Yes, indeed. Another timely post by yours truly. I know that you are very excited, but calm down now so I can show you this really horrible picture.
Nice, huh? Man, my photog skillz have sunk just a notch below my menacing embroidery skillz, which are just trailing below my blog posting consistency...skillz.
Ok - so if you ignore the photo that I put there for you to look at and you skip right to this part RIGHT HERE - you will find out that I made something really freaking cool.
So last year around mulled wine times (aka xmas), I was making tons of mulled wine with the blackberry wine I had made and documented here. Somehow I got this idea that mulled wine jelly would be really good and I got all obsessed with looking it up and I think I might have even found some kind of recipe, but then promptly forgot all about it. Fast forward to the day before yesterday. I was in my kitchen telling my sister about this fermented syrup that I was about to make - and that I made it last year (I guess I didn't post the recipe then - so today's your lucky day!!) and suddenly I remembered my whole plan of mulled wine jelly and...well, you're about to find out what.
See, I made regular blackberry syrup last year, but then I took the pulpy seeds from the blackberry juice I made in that post and I fermented them with some yeast for a few days and made a syrup with the resulting juice. It's really cool cause both syrups are made with blackberries - but they taste totally different. I got the recipe from a really cool book The Good Stuff Cookbook by Helen Witty - which I highly recommend, btw. There are a couple recipes in there that follow the same technique of fermenting fruit, then adding sugar and making a syrup - and I only generally followed the recipes - so I will just go ahead and post mine. If you are rabid for the real deal then let me know and I'll see what I can do.
So, as per usual, this is going to be more of an instructional paragraph, than a real recipe.
Here's what went on...
I picked blackberries in a very nonchalant way (meaning I didn't wade through the bushes and hack away at them and bloody my hands and cry into my canner like last year) every few days and froze them until I had two gallon ziplock bags full. I took all those berries and put them in a pot and just barely covered them with water and boiled for a while.

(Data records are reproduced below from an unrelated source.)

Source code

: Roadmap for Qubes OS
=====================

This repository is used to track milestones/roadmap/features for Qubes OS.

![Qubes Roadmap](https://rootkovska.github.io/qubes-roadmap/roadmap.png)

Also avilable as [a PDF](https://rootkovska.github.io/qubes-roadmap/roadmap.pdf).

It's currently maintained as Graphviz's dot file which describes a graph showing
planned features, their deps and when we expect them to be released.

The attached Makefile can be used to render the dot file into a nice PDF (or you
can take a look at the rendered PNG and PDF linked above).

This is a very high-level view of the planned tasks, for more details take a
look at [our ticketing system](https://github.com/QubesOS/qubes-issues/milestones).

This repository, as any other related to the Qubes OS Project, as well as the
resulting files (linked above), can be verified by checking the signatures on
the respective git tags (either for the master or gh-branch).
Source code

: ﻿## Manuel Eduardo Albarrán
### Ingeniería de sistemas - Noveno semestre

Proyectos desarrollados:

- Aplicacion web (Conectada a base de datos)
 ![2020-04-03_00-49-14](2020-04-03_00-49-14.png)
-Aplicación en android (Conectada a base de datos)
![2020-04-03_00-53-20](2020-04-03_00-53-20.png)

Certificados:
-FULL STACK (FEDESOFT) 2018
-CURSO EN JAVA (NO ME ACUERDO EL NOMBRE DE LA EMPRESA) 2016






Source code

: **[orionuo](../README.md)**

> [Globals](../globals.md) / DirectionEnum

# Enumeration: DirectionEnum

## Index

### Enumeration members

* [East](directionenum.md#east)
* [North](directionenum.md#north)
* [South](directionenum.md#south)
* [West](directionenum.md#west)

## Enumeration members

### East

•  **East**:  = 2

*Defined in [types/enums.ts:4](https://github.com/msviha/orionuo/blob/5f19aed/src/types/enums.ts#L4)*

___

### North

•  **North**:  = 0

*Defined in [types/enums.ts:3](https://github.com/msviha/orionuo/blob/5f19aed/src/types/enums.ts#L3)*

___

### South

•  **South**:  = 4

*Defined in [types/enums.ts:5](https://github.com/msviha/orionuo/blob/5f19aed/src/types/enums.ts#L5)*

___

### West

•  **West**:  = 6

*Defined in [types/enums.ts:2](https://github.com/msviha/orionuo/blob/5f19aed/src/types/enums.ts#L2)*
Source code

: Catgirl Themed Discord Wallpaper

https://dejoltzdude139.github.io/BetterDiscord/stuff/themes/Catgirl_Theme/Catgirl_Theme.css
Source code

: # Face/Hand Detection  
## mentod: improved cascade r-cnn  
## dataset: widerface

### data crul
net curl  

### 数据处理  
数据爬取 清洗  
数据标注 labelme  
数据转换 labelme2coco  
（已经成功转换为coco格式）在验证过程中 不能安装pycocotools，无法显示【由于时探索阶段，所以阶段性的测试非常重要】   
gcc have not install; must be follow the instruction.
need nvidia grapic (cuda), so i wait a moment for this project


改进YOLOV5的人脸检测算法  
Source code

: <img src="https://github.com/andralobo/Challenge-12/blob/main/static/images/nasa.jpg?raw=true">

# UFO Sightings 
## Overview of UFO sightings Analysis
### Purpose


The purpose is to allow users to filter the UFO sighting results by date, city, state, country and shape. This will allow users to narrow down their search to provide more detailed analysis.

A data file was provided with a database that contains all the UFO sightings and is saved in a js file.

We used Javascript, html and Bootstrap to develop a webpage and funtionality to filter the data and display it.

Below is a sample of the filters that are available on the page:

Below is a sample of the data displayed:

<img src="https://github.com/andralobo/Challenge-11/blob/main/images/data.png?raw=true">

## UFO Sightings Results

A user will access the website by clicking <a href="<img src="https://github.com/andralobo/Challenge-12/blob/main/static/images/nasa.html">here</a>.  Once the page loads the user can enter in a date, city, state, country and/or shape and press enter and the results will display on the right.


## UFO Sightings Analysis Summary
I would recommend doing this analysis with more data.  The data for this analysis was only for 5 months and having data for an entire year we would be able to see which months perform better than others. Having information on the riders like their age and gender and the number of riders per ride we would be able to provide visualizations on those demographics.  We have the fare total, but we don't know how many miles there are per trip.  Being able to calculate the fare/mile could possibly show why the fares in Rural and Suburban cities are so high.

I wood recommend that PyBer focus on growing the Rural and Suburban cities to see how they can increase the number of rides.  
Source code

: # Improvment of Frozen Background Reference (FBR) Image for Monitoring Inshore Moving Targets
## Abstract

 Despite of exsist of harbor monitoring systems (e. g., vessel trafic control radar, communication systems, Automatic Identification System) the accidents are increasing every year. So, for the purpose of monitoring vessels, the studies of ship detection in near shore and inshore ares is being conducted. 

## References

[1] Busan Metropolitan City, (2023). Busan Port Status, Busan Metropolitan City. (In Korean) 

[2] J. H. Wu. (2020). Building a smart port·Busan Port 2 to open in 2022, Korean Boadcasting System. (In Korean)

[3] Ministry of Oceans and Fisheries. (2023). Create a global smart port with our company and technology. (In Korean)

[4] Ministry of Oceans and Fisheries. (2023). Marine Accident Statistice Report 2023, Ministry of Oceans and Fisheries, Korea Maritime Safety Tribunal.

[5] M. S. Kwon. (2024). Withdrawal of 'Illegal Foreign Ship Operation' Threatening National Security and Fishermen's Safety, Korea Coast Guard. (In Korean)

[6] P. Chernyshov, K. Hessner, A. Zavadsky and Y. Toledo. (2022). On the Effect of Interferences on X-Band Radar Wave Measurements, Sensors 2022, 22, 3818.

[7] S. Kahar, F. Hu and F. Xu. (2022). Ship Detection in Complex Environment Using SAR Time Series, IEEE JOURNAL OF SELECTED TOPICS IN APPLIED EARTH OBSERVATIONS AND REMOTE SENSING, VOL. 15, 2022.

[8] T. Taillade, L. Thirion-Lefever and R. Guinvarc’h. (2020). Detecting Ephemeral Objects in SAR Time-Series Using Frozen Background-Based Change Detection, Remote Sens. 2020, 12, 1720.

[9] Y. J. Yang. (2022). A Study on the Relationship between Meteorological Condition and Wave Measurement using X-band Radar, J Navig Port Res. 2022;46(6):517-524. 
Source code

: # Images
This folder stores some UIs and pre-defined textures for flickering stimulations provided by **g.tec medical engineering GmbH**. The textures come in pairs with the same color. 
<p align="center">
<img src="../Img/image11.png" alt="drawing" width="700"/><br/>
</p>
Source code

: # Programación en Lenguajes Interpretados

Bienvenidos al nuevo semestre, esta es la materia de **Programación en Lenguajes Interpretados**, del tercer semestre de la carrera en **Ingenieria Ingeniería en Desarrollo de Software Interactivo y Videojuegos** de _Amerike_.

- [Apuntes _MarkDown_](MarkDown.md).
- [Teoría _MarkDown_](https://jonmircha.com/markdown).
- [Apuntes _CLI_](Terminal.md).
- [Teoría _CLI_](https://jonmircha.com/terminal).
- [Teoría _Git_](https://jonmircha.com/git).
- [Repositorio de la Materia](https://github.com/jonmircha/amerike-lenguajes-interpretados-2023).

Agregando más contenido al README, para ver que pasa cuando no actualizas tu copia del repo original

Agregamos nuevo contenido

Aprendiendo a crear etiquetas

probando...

I then put them through a food mill and used the pulpy juice for some very outstanding, virtually seedless, blackberry jam (around 9 pints maybe?) and took the resulting pulpy seeds and threw them in a bowl with some plain old bread yeast and about 2 cups of water.

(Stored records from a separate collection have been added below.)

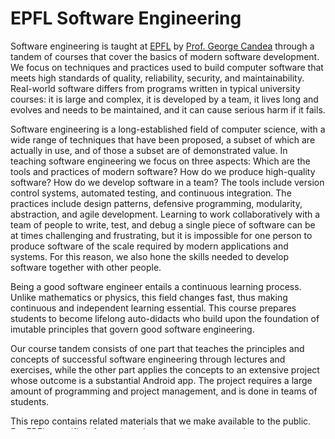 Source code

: # EPFL Software Engineering

Software engineering is taught at [EPFL](http://ic.epfl.ch) by [Prof. George Candea](http://dslab.epfl.ch/people/candea) through a tandem of courses that cover the basics of modern software development.  We focus on techniques and practices used to build computer software that meets high standards of quality, reliability, security, and maintainability. Real-world software differs from programs written in typical university courses: it is large and complex, it is developed by a team, it lives long and evolves and needs to be maintained, and it can cause serious harm if it fails.

Software engineering is a long-established field of computer science, with a wide range of techniques that have been proposed, a subset of which are actually in use, and of those a subset are of demonstrated value. In teaching software engineering we focus on three aspects: Which are the tools and practices of modern software? How do we produce high-quality software? How do we develop software in a team? The tools include version control systems, automated testing, and continuous integration. The practices include design patterns, defensive programming, modularity, abstraction, and agile development. Learning to work collaboratively with a team of people to write, test, and debug a single piece of software can be at times challenging and frustrating, but it is impossible for one person to produce software of the scale required by modern applications and systems. For this reason, we also hone the skills needed to develop software together with other people. 

Being a good software engineer entails a continuous learning process. Unlike mathematics or physics, this field changes fast, thus making continuous and independent learning essential. This course prepares students to become lifelong auto-didacts who build upon the foundation of imutable principles that govern good software engineering.

Our course tandem consists of one part that teaches the principles and concepts of successful software engineering through lectures and exercises, while the other part applies the concepts to an extensive project whose outcome is a substantial Android app. The project requires a large amount of programming and project management, and is done in teams of students.

This repo contains related materials that we make available to the public. For EPFL-specific information, please see [the course webpage](http://dslab.epfl.ch/teaching/sweng/).

- [Bootcamp](bootcamp)
- [Exercises](exercises)
- [Lectures](lectures)
- [Past midterm exams](exams/midterm/) along with solutions
- [Past final exams](exams/final/) along with solutions
- [Software Development Project](project)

The recipe in the book says to a) ferment for 3 days, but also to b) make the syrup when fermentation stops. Well, it's cold here and I was busy, so I let the fermentation go on for a week - and it was still bubbling when I strained it. You need to stir it at least once a day to make sure no mold forms on the top.
I added 2 more cups of water and mushed it all around with my hand for a while to kinda loosen the pulpy stuff from the seeds. I don't know if this is necessary since you do strain it - but it just seemed like the right thing to do.
Then you strain it. I used a tea towel (you should use one you don't care about) in a spaghetti strainer. It sat there most of the day, then i pulled up all the sides and twisted the top closed and squeezed and massaged and squeezed and massaged till I didn't feel like doing that anymore. I wound up with 4 cups juice and I added a cup of water cause it was kinda thick (this is your call - you could probably add more if you want). The whole time I was thinking "MAN this smells like wine" - cause you know what? It was. It will be kinda milky - that's the fermentation stuffs.
So then I put it all in a pot and added 5 cups of sugar, 2 cinnamon sticks, 10 cloves, 10 allspice berries, 10 cardamom pods and 2 limes, sliced. I boiled it for maybe 15 minutes (I like my syrups for beverages thin - and I cook them longer if I'm gonna use it for pancakes or something) and put it in some clean jars that had been in the oven at 200 degrees. I did not water bath can them, cause I don't do that with syrups or jellys or jams or preserves. If you have any questions, do not ask the government. Ask someone you trust, like me. Heh. But seriously, do the water bath canner thing if you want. It's also your call.
Anywho...that's it. It's really freaking good too. It totally tastes like mulled wine and what I used made almost 4 pints.
Someday I will make the jelly, but for now this is perfect.
So, the moral to this recipe-tale is this....take all that pulpy berry crap that you're about to throw away and make it into syrup y'all! You can do it with any berry. I've made blackberry, marionberry, blueberry, and the cookbook I mentioned uses raspberries and hucklberries. I'd like to try another fruit sometime - but berries really have a lot of pulpy waste that makes the self-sufficient, homesteady, waste-not-want-not, penny-pinching types cringe.